Write the records out again without change. Leave the pictures behind.
Start of DATA PROVIDED
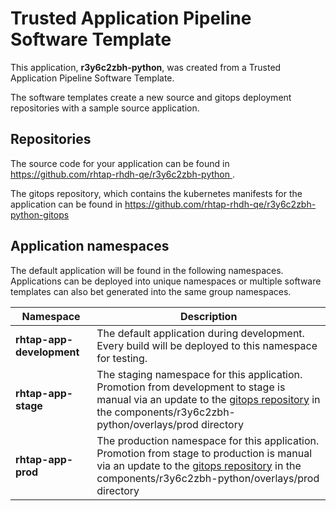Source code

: # Trusted Application Pipeline Software Template

This application, **r3y6c2zbh-python**, was created from a Trusted Application Pipeline Software Template.

The software templates create a new source and gitops deployment repositories with a sample source application. 

## Repositories

The source code for your application can be found in [https://github.com/rhtap-rhdh-qe/r3y6c2zbh-python ](https://github.com/rhtap-rhdh-qe/r3y6c2zbh-python ).
 
The gitops repository, which contains the kubernetes manifests for the application can be found in 
[https://github.com/rhtap-rhdh-qe/r3y6c2zbh-python-gitops ](https://github.com/rhtap-rhdh-qe/r3y6c2zbh-python-gitops ) 

## Application namespaces 

The default application will be found in the following namespaces. Applications can be deployed into unique namespaces or multiple software templates can also bet generated into the same group namespaces.  

|  Namespace   |  Description   |  
| -------- | -------- |   
| **rhtap-app-development** | The default application during development. Every build will be deployed to this namespace for testing. | 
| **rhtap-app-stage** | The staging namespace for this application. Promotion from development to stage is manual via an update to the [gitops repository](https://github.com/rhtap-rhdh-qe/r3y6c2zbh-python-gitops ) in the components/r3y6c2zbh-python/overlays/prod directory |  
| **rhtap-app-prod** | The production namespace for this application. Promotion from stage to production is manual via an update to the [gitops repository](https://github.com/rhtap-rhdh-qe/r3y6c2zbh-python-gitops ) in the components/r3y6c2zbh-python/overlays/prod directory |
End of DATA PROVIDED
ANSWER TO THIS TASK:
Source code

: # Trusted Application Pipeline Software Template

This application, **r3y6c2zbh-python**, was created from a Trusted Application Pipeline Software Template.

The software templates create a new source and gitops deployment repositories with a sample source application. 

## Repositories

The source code for your application can be found in [https://github.com/rhtap-rhdh-qe/r3y6c2zbh-python ](https://github.com/rhtap-rhdh-qe/r3y6c2zbh-python ).
 
The gitops repository, which contains the kubernetes manifests for the application can be found in 
[https://github.com/rhtap-rhdh-qe/r3y6c2zbh-python-gitops ](https://github.com/rhtap-rhdh-qe/r3y6c2zbh-python-gitops ) 

## Application namespaces 

The default application will be found in the following namespaces. Applications can be deployed into unique namespaces or multiple software templates can also bet generated into the same group namespaces.  

|  Namespace   |  Description   |  
| -------- | -------- |   
| **rhtap-app-development** | The default application during development. Every build will be deployed to this namespace for testing. | 
| **rhtap-app-stage** | The staging namespace for this application. Promotion from development to stage is manual via an update to the [gitops repository](https://github.com/rhtap-rhdh-qe/r3y6c2zbh-python-gitops ) in the components/r3y6c2zbh-python/overlays/prod directory |  
| **rhtap-app-prod** | The production namespace for this application. Promotion from stage to production is manual via an update to the [gitops repository](https://github.com/rhtap-rhdh-qe/r3y6c2zbh-python-gitops ) in the components/r3y6c2zbh-python/overlays/prod directory |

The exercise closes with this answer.